Zasadnymi zatem okazały się być zarzuty naruszenia przez Sąd I Instancji przepisu art. 415 k.c., 361 k.c. i art. 233 k.p.c..

W tym stanie rzeczy należało zaskarżony wyrok uchylić i sprawę przekazać do ponownego rozpoznania Sądowi Rejonowemu dla Łodzi-Śródmieścia w Łodzi, na zasadzie art. 386 § 4 kpc. Konsekwencją tego orzeczenia było rozstrzygnięcie o kosztach postępowania odwoławczego, podjęte w oparciu o art. 108 § 2 kpc.

W ocenie Sądu Okręgowego, za koniecznością uchylenia przedmiotowego wyroku i przekazaniem sprawy do ponownego rozpoznania przemawia fakt, że Sąd I instancji nie rozpoznał istoty sprawy o zapłatę.
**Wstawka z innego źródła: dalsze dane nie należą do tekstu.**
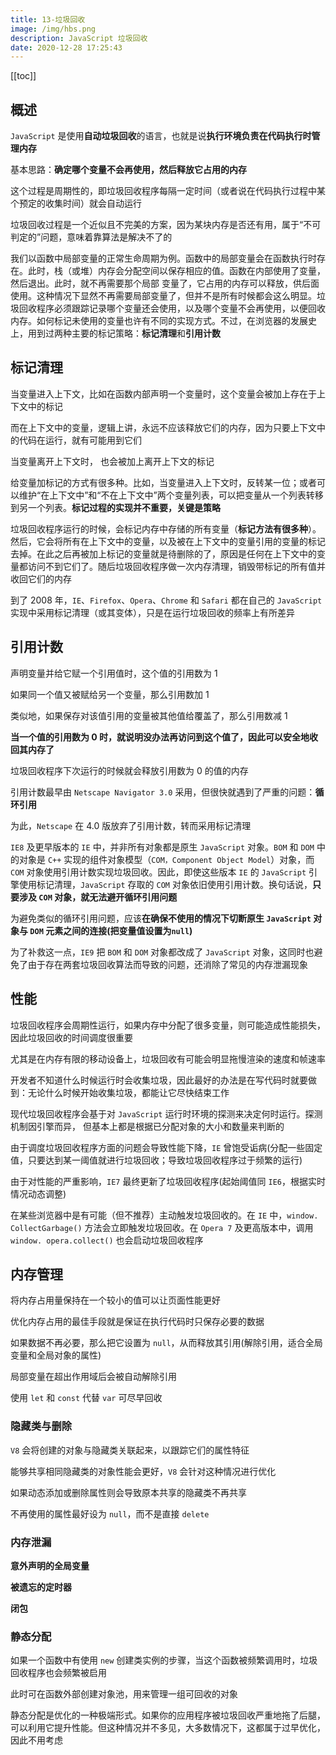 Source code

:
 ```yaml
---
title: 13-垃圾回收
image: /img/hbs.png
description: JavaScript 垃圾回收
date: 2020-12-28 17:25:43
---
```


[[toc]]

## 概述

`JavaScript` 是使用**自动垃圾回收**的语言，也就是说**执行环境负责在代码执行时管理内存**

基本思路：**确定哪个变量不会再使用，然后释放它占用的内存**

这个过程是周期性的，即垃圾回收程序每隔一定时间（或者说在代码执行过程中某个预定的收集时间）就会自动运行

垃圾回收过程是一个近似且不完美的方案，因为某块内存是否还有用，属于“不可判定的”问题，意味着靠算法是解决不了的

我们以函数中局部变量的正常生命周期为例。函数中的局部变量会在函数执行时存在。此时，栈（或堆）内存会分配空间以保存相应的值。函数在内部使用了变量，然后退出。此时，就不再需要那个局部 变量了，它占用的内存可以释放，供后面使用。这种情况下显然不再需要局部变量了，但并不是所有时候都会这么明显。垃圾回收程序必须跟踪记录哪个变量还会使用，以及哪个变量不会再使用，以便回收内存。如何标记未使用的变量也许有不同的实现方式。不过，在浏览器的发展史上，用到过两种主要的标记策略：**标记清理**和**引用计数**

## 标记清理

当变量进入上下文，比如在函数内部声明一个变量时，这个变量会被加上存在于上下文中的标记

而在上下文中的变量，逻辑上讲，永远不应该释放它们的内存，因为只要上下文中的代码在运行，就有可能用到它们

当变量离开上下文时， 也会被加上离开上下文的标记

给变量加标记的方式有很多种。比如，当变量进入上下文时，反转某一位；或者可以维护“在上下文中”和“不在上下文中”两个变量列表，可以把变量从一个列表转移到另一个列表。**标记过程的实现并不重要，关键是策略**

垃圾回收程序运行的时候，会标记内存中存储的所有变量（**标记方法有很多种**）。然后，它会将所有在上下文中的变量，以及被在上下文中的变量引用的变量的标记去掉。在此之后再被加上标记的变量就是待删除的了，原因是任何在上下文中的变量都访问不到它们了。随后垃圾回收程序做一次内存清理，销毁带标记的所有值并收回它们的内存

到了 2008 年，`IE`、`Firefox`、`Opera`、`Chrome` 和 `Safari` 都在自己的 `JavaScript` 实现中采用标记清理（或其变体），只是在运行垃圾回收的频率上有所差异

## 引用计数

声明变量并给它赋一个引用值时，这个值的引用数为 1

如果同一个值又被赋给另一个变量，那么引用数加 1

类似地，如果保存对该值引用的变量被其他值给覆盖了，那么引用数减 1

**当一个值的引用数为 0 时，就说明没办法再访问到这个值了，因此可以安全地收回其内存了**

垃圾回收程序下次运行的时候就会释放引用数为 0 的值的内存

引用计数最早由 `Netscape Navigator 3.0` 采用，但很快就遇到了严重的问题：**循环引用**

为此，`Netscape` 在 4.0 版放弃了引用计数，转而采用标记清理

`IE8` 及更早版本的 `IE` 中，并非所有对象都是原生 `JavaScript` 对象。`BOM` 和 `DOM` 中的对象是 `C++` 实现的组件对象模型（`COM，Component Object Model`）对象，而 `COM` 对象使用引用计数实现垃圾回收。因此，即使这些版本 `IE` 的 `JavaScript` 引擎使用标记清理，`JavaScript` 存取的 `COM` 对象依旧使用引用计数。换句话说，**只要涉及 `COM` 对象，就无法避开循环引用问题**

为避免类似的循环引用问题，应该**在确保不使用的情况下切断原生 `JavaScript` 对象与 `DOM` 元素之间的连接(把变量值设置为`null`)**

为了补救这一点，`IE9` 把 `BOM` 和 `DOM` 对象都改成了 `JavaScript` 对象，这同时也避免了由于存在两套垃圾回收算法而导致的问题，还消除了常见的内存泄漏现象

## 性能

垃圾回收程序会周期性运行，如果内存中分配了很多变量，则可能造成性能损失，因此垃圾回收的时间调度很重要

尤其是在内存有限的移动设备上，垃圾回收有可能会明显拖慢渲染的速度和帧速率

开发者不知道什么时候运行时会收集垃圾，因此最好的办法是在写代码时就要做到：无论什么时候开始收集垃圾，都能让它尽快结束工作

现代垃圾回收程序会基于对 `JavaScript` 运行时环境的探测来决定何时运行。探测机制因引擎而异， 但基本上都是根据已分配对象的大小和数量来判断的

由于调度垃圾回收程序方面的问题会导致性能下降，`IE` 曾饱受诟病(分配一些固定值，只要达到某一阈值就进行垃圾回收；导致垃圾回收程序过于频繁的运行)

由于对性能的严重影响，`IE7` 最终更新了垃圾回收程序(起始阈值同 `IE6`，根据实时情况动态调整)

在某些浏览器中是有可能（但不推荐）主动触发垃圾回收的。在 `IE` 中，`window. CollectGarbage()` 方法会立即触发垃圾回收。在 `Opera 7` 及更高版本中，调用 `window. opera.collect()` 也会启动垃圾回收程序

## 内存管理

将内存占用量保持在一个较小的值可以让页面性能更好

优化内存占用的最佳手段就是保证在执行代码时只保存必要的数据

如果数据不再必要，那么把它设置为 `null`，从而释放其引用(解除引用，适合全局变量和全局对象的属性)

局部变量在超出作用域后会被自动解除引用

使用 `let` 和 `const` 代替 `var` 可尽早回收

### 隐藏类与删除

`V8` 会将创建的对象与隐藏类关联起来，以跟踪它们的属性特征

能够共享相同隐藏类的对象性能会更好，`V8` 会针对这种情况进行优化

如果动态添加或删除属性则会导致原本共享的隐藏类不再共享

不再使用的属性最好设为 `null`，而不是直接 `delete`

### 内存泄漏

**意外声明的全局变量**

**被遗忘的定时器**

**闭包**

### 静态分配

如果一个函数中有使用 `new` 创建类实例的步骤，当这个函数被频繁调用时，垃圾回收程序也会频繁被启用

此时可在函数外部创建对象池，用来管理一组可回收的对象

静态分配是优化的一种极端形式。如果你的应用程序被垃圾回收严重地拖了后腿，可以利用它提升性能。但这种情况并不多见，大多数情况下，这都属于过早优化，因此不用考虑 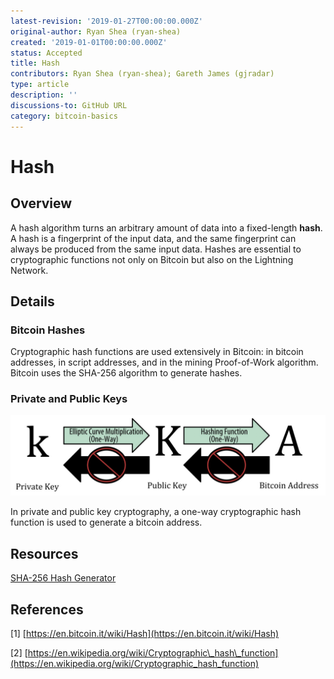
 ```yaml
---
latest-revision: '2019-01-27T00:00:00.000Z'
original-author: Ryan Shea (ryan-shea)
created: '2019-01-01T00:00:00.000Z'
status: Accepted
title: Hash
contributors: Ryan Shea (ryan-shea); Gareth James (gjradar)
type: article
description: ''
discussions-to: GitHub URL
category: bitcoin-basics
---
```


# Hash

## Overview

A hash algorithm turns an arbitrary amount of data into a fixed-length **hash**. A hash is a fingerprint of the input data, and the same fingerprint can always be produced from the same input data. Hashes are essential to cryptographic functions not only on Bitcoin but also on the Lightning Network.

## Details

### Bitcoin Hashes

Cryptographic hash functions are used extensively in Bitcoin: in bitcoin addresses, in script addresses, and in the mining Proof-of-Work algorithm. Bitcoin uses the SHA-256 algorithm to generate hashes.

### Private and Public Keys

![Image from Mastering Bitcoin](../../.gitbook/assets/screen-shot-2019-01-24-at-8.46.37-am.png)

In private and public key cryptography, a one-way cryptographic hash function is used to generate a bitcoin address.

## Resources

[SHA-256 Hash Generator](https://www.movable-type.co.uk/scripts/sha256.html)

## References

\[1\] [https://en.bitcoin.it/wiki/Hash](https://en.bitcoin.it/wiki/Hash)

\[2\] [https://en.wikipedia.org/wiki/Cryptographic\_hash\_function](https://en.wikipedia.org/wiki/Cryptographic_hash_function)

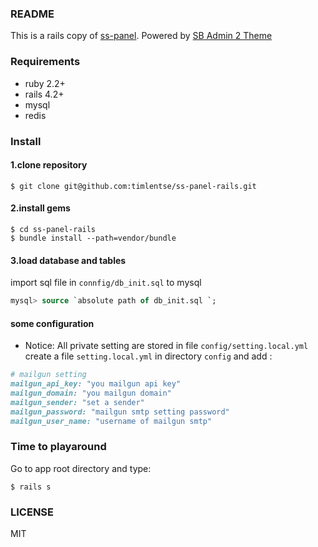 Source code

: ### README
This is a rails copy of [ss-panel](https://github.com/orvice/ss-panel). Powered by [SB Admin 2 Theme](http://startbootstrap.com/template-overviews/sb-admin-2/)
### Requirements
* ruby 2.2+
* rails 4.2+
* mysql
* redis

### Install

#### 1.clone repository

```shell
$ git clone git@github.com:timlentse/ss-panel-rails.git
```
#### 2.install gems

```shell
$ cd ss-panel-rails
$ bundle install --path=vendor/bundle
```
#### 3.load database and tables
import sql file in `connfig/db_init.sql`  to mysql

```sql
mysql> source `absolute path of db_init.sql `;
```
#### some configuration
* Notice: All private setting are stored in file `config/setting.local.yml`
create a file `setting.local.yml` in directory `config`
and add :
```ruby
# mailgun setting
mailgun_api_key: "you mailgun api key"
mailgun_domain: "you mailgun domain"
mailgun_sender: "set a sender"
mailgun_password: "mailgun smtp setting password"
mailgun_user_name: "username of mailgun smtp"
```
### Time to playaround
Go to app root directory and type:
```shell
$ rails s

```
### LICENSE
MIT
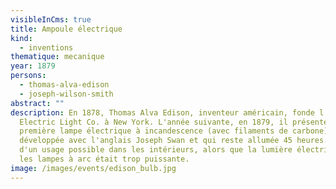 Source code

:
 ```yaml
---
visibleInCms: true
title: Ampoule électrique
kind:
  - inventions
thematique: mecanique
year: 1879
persons:
  - thomas-alva-edison
  - joseph-wilson-smith
abstract: ""
description: En 1878, Thomas Alva Edison, inventeur américain, fonde l'Edison
  Electric Light Co. à New York. L'année suivante, en 1879, il présente la
  première lampe électrique à incandescence (avec filaments de carbone)
  développée avec l'anglais Joseph Swan et qui reste allumée 45 heures. Elle est
  d'un usage possible dans les intérieurs, alors que la lumière électrique avec
  les lampes à arc était trop puissante.
image: /images/events/edison_bulb.jpg
---
```


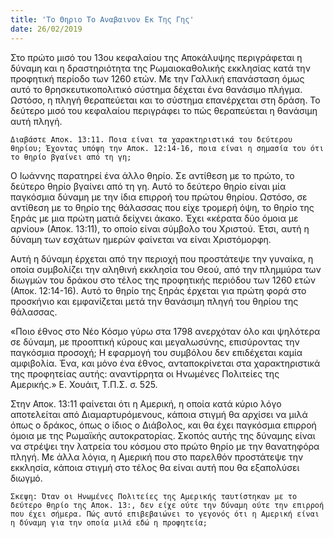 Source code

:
 ```yaml
---
title: 'Το Θηριο Το Αναβαινον Εκ Της Γης'
date: 26/02/2019
---
```


Στο πρώτο μισό του 13ου κεφαλαίου της Αποκάλυψης περιγράφεται η δύναμη και η δραστηριότητα της Ρωμαιοκαθολικής εκκλησίας κατά την προφητική περίοδο των 1260 ετών. Με την Γαλλική επανάσταση όμως αυτό το θρησκευτικοπολιτικό σύστημα δέχεται ένα θανάσιμο πλήγμα. Ωστόσο, η πληγή θεραπεύεται και το σύστημα επανέρχεται στη δράση. Το δεύτερο μισό του κεφαλαίου περιγράφει το πώς θεραπεύεται η θανάσιμη αυτή πληγή. 

`Διαβάστε Αποκ. 13:11. Ποια είναι τα χαρακτηριστικά του δεύτερου θηρίου; Έχοντας υπόψη την Αποκ. 12:14-16, ποια είναι η σημασία του ότι το θηρίο βγαίνει από τη γη;`

Ο Ιωάννης παρατηρεί ένα άλλο θηρίο. Σε αντίθεση με το πρώτο, το δεύτερο θηρίο βγαίνει από τη γη. Αυτό το δεύτερο θηρίο είναι μία παγκόσμια δύναμη με την ίδια επιρροή του πρώτου θηρίου. Ωστόσο, σε αντίθεση με το θηρίο της θάλασσας που είχε τρομερή όψη, το θηρίο της ξηράς με μια πρώτη ματιά δείχνει άκακο. Έχει «κέρατα δύο όμοια με αρνίου» (Αποκ. 13:11), το οποίο είναι σύμβολο του Χριστού. Έτσι, αυτή η δύναμη των εσχάτων ημερών φαίνεται να είναι Χριστόμορφη. 

Αυτή η δύναμη έρχεται από την περιοχή που προστάτεψε την γυναίκα, η οποία συμβολίζει την αληθινή εκκλησία του Θεού, από την πλημμύρα των διωγμών του δράκου στο τέλος της προφητικής περιόδου των 1260 ετών (Αποκ. 12:14-16). Αυτό το θηρίο της ξηράς έρχεται για πρώτη φορά στο προσκήνιο και εμφανίζεται μετά την θανάσιμη πληγή του θηρίου της θάλασσας.

«Ποιο έθνος στο Νέο Κόσμο γύρω στα 1798 ανερχόταν όλο και ψηλότερα σε δύναμη, με προοπτική κύρους και μεγαλωσύνης, επισύροντας την παγκόσμια προσοχή; Η εφαρμογή του συμβόλου δεν επιδέχεται καμία αμφιβολία. Ένα, και μόνο ένα έθνος, ανταποκρίνεται στα χαρακτηριστικά της προφητείας αυτής: αναντίρρητα οι Ηνωμένες Πολιτείες της Αμερικής.» Ε. Χουάιτ, Τ.Π.Σ. σ. 525.

Στην Αποκ. 13:11 φαίνεται ότι η Αμερική, η οποία κατά κύριο λόγο αποτελείται από Διαμαρτυρόμενους, κάποια στιγμή θα αρχίσει να μιλά όπως ο δράκος, όπως ο ίδιος ο Διάβολος, και θα έχει παγκόσμια επιρροή όμοια με της Ρωμαϊκής αυτοκρατορίας. Σκοπός αυτής της δύναμης είναι να στρέψει την λατρεία του κόσμου στο πρώτο θηρίο με την θανατηφόρα πληγή. Με άλλα λόγια, η Αμερική που στο παρελθόν προστάτεψε την εκκλησία, κάποια στιγμή στο τέλος θα είναι αυτή που θα εξαπολύσει διωγμό.

`Σκεψη: Όταν οι Ηνωμένες Πολιτείες της Αμερικής ταυτίστηκαν με το δεύτερο θηρίο της Αποκ. 13:, δεν είχε ούτε την δύναμη ούτε την επιρροή που έχει σήμερα. Πώς αυτό επιβεβαιώνει το γεγονός ότι η Αμερική είναι η δύναμη για την οποία μιλά εδώ η προφητεία; `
W toku ponownego rozpoznania sprawy obowiązkiem Sądu będzie podjęcie czynności związanych z koniecznością przeprowadzenia postępowania dowodowego w zakresie koniecznym dla ustalenia zasady odpowiedzialności pozwanego oraz zakresu i wysokości szkody jaką doznał powód w wyniku przedmiotowego zdarzenia tj. przeprowadzenia dowodów z opinii biegłych zgłoszonych w toku sprawy.